I didn't tell anyone at work. In fact, one time I came home from a deployment and I told Kathy and she took me to a civilian doctor and they gave me anti-anxiety pills and I was refused to take them. And I tried to go back again. And, uh, the very last deployment, there was a period of about two weeks that now I could recall parts of it, but I couldn't even recall the two weeks. Kathy, let me ask you as a spouse, what were you responding? Like, how did, did you feel like there was no solution? You didn't understand? Yeah. At that point we had no clue what was going on.

We didn't even know about post-traumatic stress. Um, so how he was acting, um, looked scary to me. You were fearful. I was very angry to very broken, like overnight.

Yeah. And so he was very quiet.
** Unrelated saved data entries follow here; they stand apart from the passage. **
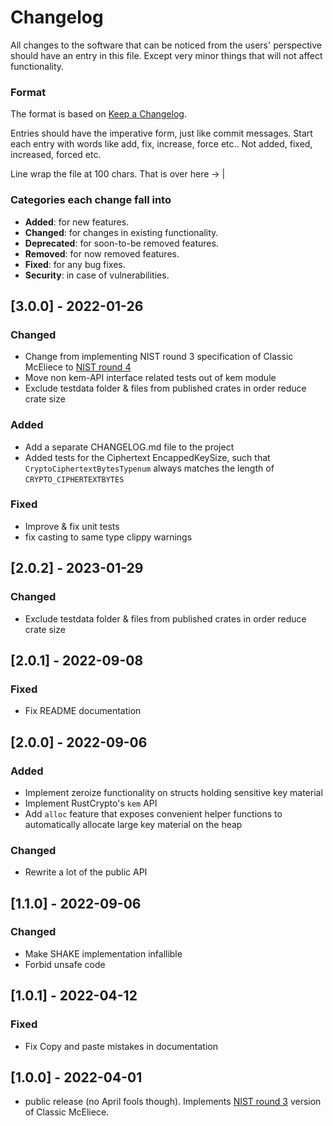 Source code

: # Changelog
All changes to the software that can be noticed from the users' perspective should have an entry in
this file. Except very minor things that will not affect functionality.

### Format

The format is based on [Keep a Changelog](http://keepachangelog.com/en/1.0.0/).

Entries should have the imperative form, just like commit messages. Start each entry with words like
add, fix, increase, force etc.. Not added, fixed, increased, forced etc.

Line wrap the file at 100 chars.                                              That is over here -> |

### Categories each change fall into

* **Added**: for new features.
* **Changed**: for changes in existing functionality.
* **Deprecated**: for soon-to-be removed features.
* **Removed**: for now removed features.
* **Fixed**: for any bug fixes.
* **Security**: in case of vulnerabilities.


## [3.0.0] - 2022-01-26
### Changed
- Change from implementing NIST round 3 specification of Classic McEliece to
  [NIST round 4](https://csrc.nist.gov/Projects/post-quantum-cryptography/round-4-submissions)
- Move non kem-API interface related tests out of kem module
- Exclude testdata folder & files from published crates in order reduce crate size
### Added
- Add a separate CHANGELOG.md file to the project
- Added tests for the Ciphertext EncappedKeySize, such that
  `CryptoCiphertextBytesTypenum` always matches the length of `CRYPTO_CIPHERTEXTBYTES`
### Fixed
- Improve & fix unit tests
- fix casting to same type clippy warnings

## [2.0.2] - 2023-01-29
### Changed
- Exclude testdata folder & files from published crates in order reduce crate size

## [2.0.1] - 2022-09-08
### Fixed
- Fix README documentation

## [2.0.0] - 2022-09-06
### Added
- Implement zeroize functionality on structs holding sensitive key material
- Implement RustCrypto's `kem` API
- Add `alloc` feature that exposes convenient helper functions to automatically
  allocate large key material on the heap

### Changed
- Rewrite a lot of the public API


## [1.1.0] - 2022-09-06
### Changed
- Make SHAKE implementation infallible
- Forbid unsafe code


## [1.0.1] - 2022-04-12
### Fixed
- Fix Copy and paste mistakes in documentation


## [1.0.0] - 2022-04-01
- public release (no April fools though). Implements
  [NIST round 3](https://csrc.nist.gov/Projects/post-quantum-cryptography/round-3-submissions)
  version of Classic McEliece.
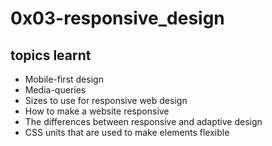 # 0x03-responsive_design

## topics learnt
- Mobile-first design
- Media-queries
- Sizes to use for responsive web design
- How to make a website responsive
- The differences between responsive and adaptive design
- CSS units that are used to make elements flexible

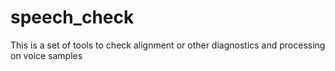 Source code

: # speech_check
This is a set of tools to check alignment or other diagnostics and processing on voice samples
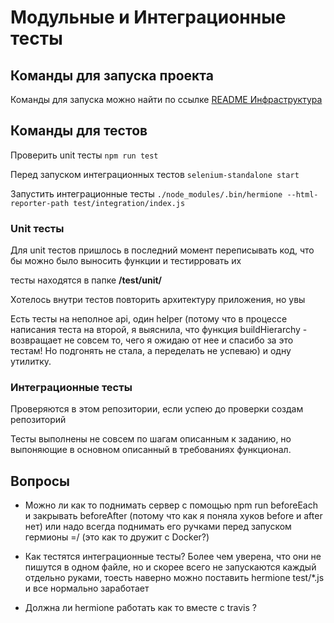 # Модульные и Интеграционные тесты

## Команды для запуска проекта

Команды для запуска можно найти по ссылке [README Инфраструктура](./README.infrastructure.md)

## Команды для тестов

Проверить unit тесты `npm run test` <br>

Перед запуском интеграционных тестов `selenium-standalone start`

Запустить интеграционные тесты `./node_modules/.bin/hermione --html-reporter-path test/integration/index.js `


### Unit тесты

Для unit тестов пришлось в последний момент переписывать код, 
что бы можно было выносить функции и тестирровать их

тесты находятся в папке **/test/unit/**

Хотелось внутри тестов повторить архитектуру приложения, но увы

Есть тесты на неполное api, один helper (потому что в процессе написания теста на второй, я выяснила,
 что функция buildHierarchy - возвращает не совсем то, чего я ожидаю от нее и спасибо за это тестам! 
 Но подгонять не стала, а переделать не успеваю) и одну утилитку.
  
### Интеграционные тесты 

Проверяются в этом репозитории, если успею до проверки создам репозиторий

Тесты выполнены не совсем по шагам описанным к  заданию, 
но выпоняющие в основном описанный в требованиях функционал.

## Вопросы

* Можно ли как то поднимать сервер с помощью npm run beforeEach и закрывать beforeAfter 
(потому что как я поняла хуков before и after нет)
или надо всегда поднимать его ручками перед запуском гермионы =/
(это как то дружит с Docker?)

* Как тестятся интеграционные тесты? Более чем уверена, что они не пишутся в одном файле, 
но и скорее всего не запускаются каждый отдельно руками, 
тоесть наверно можно поставить hermione test/*.js  и все нормально заработает

* Должна ли hermione работать как то вместе с travis ?



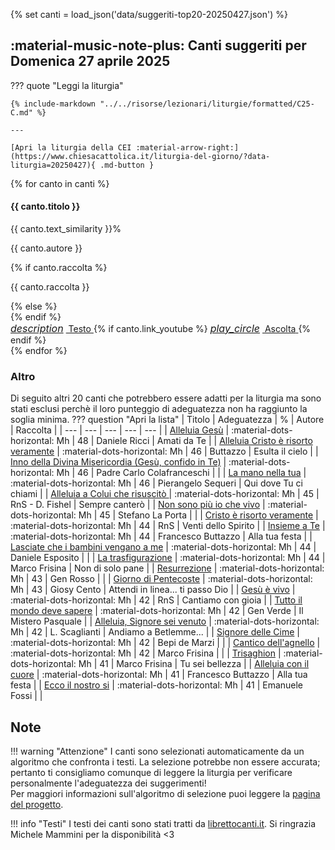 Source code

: {% set canti = load_json('data/suggeriti-top20-20250427.json') %}

## <span id="canti-suggeriti" class="text-primary-700 font-bold"> :material-music-note-plus: Canti suggeriti per Domenica 27 aprile 2025</span>

??? quote "Leggi la liturgia"

    {% include-markdown "../../risorse/lezionari/liturgie/formatted/C25-C.md" %}

    ---

    [Apri la liturgia della CEI :material-arrow-right:](https://www.chiesacattolica.it/liturgia-del-giorno/?data-liturgia=20250427){ .md-button }

<div class="grid md:grid-cols-2 lg:grid-cols-3 gap-6 mb-8">
  {% for canto in canti %}
  <div class="bg-white rounded-lg shadow-md overflow-hidden border-t-4 border-accent-500 flex flex-col">
    <div class="p-5 flex-grow">
      <div class="flex justify-between items-start">
        <h4 class="text-lg font-bold text-gray-800 mb-2">{{ canto.titolo }}</h4>
        <span class="bg-accent-100 text-accent-800 text-sm font-semibold rounded-full px-3 py-1">{{ canto.text_similarity }}%</span>
      </div>
      <p class="text-sm text-gray-600 mb-1">{{ canto.autore }}</p>
      {% if canto.raccolta %}
      <p class="text-sm text-gray-500 italic mb-3">{{ canto.raccolta }}</p>
      {% else %}
      <div class="mb-3"></div>
      {% endif %}
    </div>
    <div class="bg-gray-50 p-3 border-t border-gray-100 flex justify-between items-center">
      <a href="https://www.librettocanti.it/canto/{{ canto.titolo | lower | replace(' ', '-') }}-{{ canto.id_canti }}" class="text-accent-600 hover:text-accent-800 text-sm font-medium" target="_blank">
        <span class="flex items-center"><i class="material-icons" style="font-size: 1rem; margin-right: 0.25rem;">description</i> Testo</span>
      </a>
      {% if canto.link_youtube %}
      <a href="https://www.youtube.com/watch?v={{ canto.link_youtube }}" class="text-red-600 hover:text-red-800 text-sm font-medium" target="_blank">
        <span class="flex items-center"><i class="material-icons" style="font-size: 1rem; margin-right: 0.25rem;">play_circle</i> Ascolta</span>
      </a>
      {% endif %}
    </div>
  </div>
  {% endfor %}
</div>


### Altro
Di seguito altri 20 canti che potrebbero essere adatti per la liturgia ma sono stati esclusi perchè il loro punteggio di adeguatezza non ha raggiunto la soglia minima.
??? question "Apri la lista"
    | Titolo | Adeguatezza | % | Autore | Raccolta |
    | --- | --- | --- | --- | --- |
    | [Alleluia Gesù](https://www.librettocanti.it/canto/alleluia-ges-2111) | :material-dots-horizontal: Mh | 48 | Daniele Ricci | Amati da Te |
    | [Alleluia Cristo è risorto veramente](https://www.librettocanti.it/canto/alleluia-cristo-risorto-veramente-1891) | :material-dots-horizontal: Mh | 46 | Buttazzo | Esulta il cielo |
    | [Inno della Divina Misericordia (Gesù, confido in Te)](https://www.librettocanti.it/canto/inno-della-divina-misericordia-ges-confido-in-te-1888) | :material-dots-horizontal: Mh | 46 | Padre Carlo Colafranceschi |  |
    | [La mano nella tua](https://www.librettocanti.it/canto/la-mano-nella-tua-2768) | :material-dots-horizontal: Mh | 46 | Pierangelo Sequeri | Qui dove Tu ci chiami |
    | [Alleluia a Colui che risuscitò ](https://www.librettocanti.it/canto/alleluia-a-colui-che-risuscit-2382) | :material-dots-horizontal: Mh | 45 | RnS - D. Fishel | Sempre canterò |
    | [Non sono più io che vivo](https://www.librettocanti.it/canto/non-sono-pi-io-che-vivo-1674) | :material-dots-horizontal: Mh | 45 | Stefano La Porta |  |
    | [Cristo è risorto veramente](https://www.librettocanti.it/canto/cristo-risorto-veramente-145) | :material-dots-horizontal: Mh | 44 | RnS | Venti dello Spirito |
    | [Insieme a Te](https://www.librettocanti.it/canto/insieme-a-te-245) | :material-dots-horizontal: Mh | 44 | Francesco Buttazzo | Alla tua festa |
    | [Lasciate che i bambini vengano a me](https://www.librettocanti.it/canto/lasciate-che-i-bambini-vengano-a-me-2600) | :material-dots-horizontal: Mh | 44 | Daniele Esposito |  |
    | [La trasfigurazione](https://www.librettocanti.it/canto/la-trasfigurazione-2269) | :material-dots-horizontal: Mh | 44 | Marco Frisina | Non di solo pane |
    | [Resurrezione](https://www.librettocanti.it/canto/resurrezione-383) | :material-dots-horizontal: Mh | 43 | Gen Rosso |  |
    | [Giorno di Pentecoste](https://www.librettocanti.it/canto/giorno-di-pentecoste-1627) | :material-dots-horizontal: Mh | 43 | Giosy Cento | Attendi in linea... ti passo Dio |
    | [Gesù è vivo](https://www.librettocanti.it/canto/ges-vivo-1860) | :material-dots-horizontal: Mh | 42 | RnS | Cantiamo con gioia |
    | [Tutto il mondo deve sapere](https://www.librettocanti.it/canto/tutto-il-mondo-deve-sapere-2222) | :material-dots-horizontal: Mh | 42 | Gen Verde | Il Mistero Pasquale |
    | [Alleluia, Signore sei venuto](https://www.librettocanti.it/canto/alleluia-signore-sei-venuto-39) | :material-dots-horizontal: Mh | 42 | L. Scaglianti | Andiamo a Betlemme... |
    | [Signore delle Cime](https://www.librettocanti.it/canto/signore-delle-cime-2769) | :material-dots-horizontal: Mh | 42 | Bepi de Marzi |  |
    | [Cantico dell'agnello](https://www.librettocanti.it/canto/cantico-dell-agnello-2190) | :material-dots-horizontal: Mh | 42 | Marco Frisina |  |
    | [Trisaghion](https://www.librettocanti.it/canto/trisaghion-2344) | :material-dots-horizontal: Mh | 41 | Marco Frisina | Tu sei bellezza |
    | [Alleluia con il cuore](https://www.librettocanti.it/canto/alleluia-con-il-cuore-2462) | :material-dots-horizontal: Mh | 41 | Francesco Buttazzo | Alla tua festa |
    | [Ecco il nostro si](https://www.librettocanti.it/canto/ecco-il-nostro-si-181) | :material-dots-horizontal: Mh | 41 | Emanuele Fossi |  |
## Note
!!! warning "Attenzione"
    I canti sono selezionati automaticamente da un algoritmo che confronta i testi. La selezione potrebbe non essere accurata; pertanto ti consigliamo comunque di leggere la liturgia per verificare personalmente l'adeguatezza dei suggerimenti!<br>Per maggiori informazioni sull'algoritmo di selezione puoi leggere la [pagina del progetto](https://hildegard.it/progetto/).

!!! info "Testi"
    I testi dei canti sono stati tratti da [librettocanti.it](https://www.librettocanti.it/). Si ringrazia Michele Mammini per la disponibilità <3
He see, he looked like, um, all I can say is like a sick person, maybe, you know, just very down and weak. So it was easy at that point at the beginning of his last deployment and finding out something's wrong, it was easy as a woman, as a mother, I wanted to nurture him and care for him.

That was the easiest part of the whole thing. And he would let you, I mean, he would let me, he would wake up in the middle of the night and just ask me to hold him. And I would just hold him. I'd pray for him. Um, I knew something was wrong and it scared me because I always looked at Chad like Superman, you know, like he would, no matter if someone even dare walked into this house, they better run out quick.

You know what? It was always like that. And so to see my husband in this position of weakness, it was different to see. So I was totally fine comforting him and loving him through this kind of standing in the gap really. Yeah. Um, that's admirable. I don't know that everybody could do that, but you saw that as your responsibility in that moment and you did it. Yeah.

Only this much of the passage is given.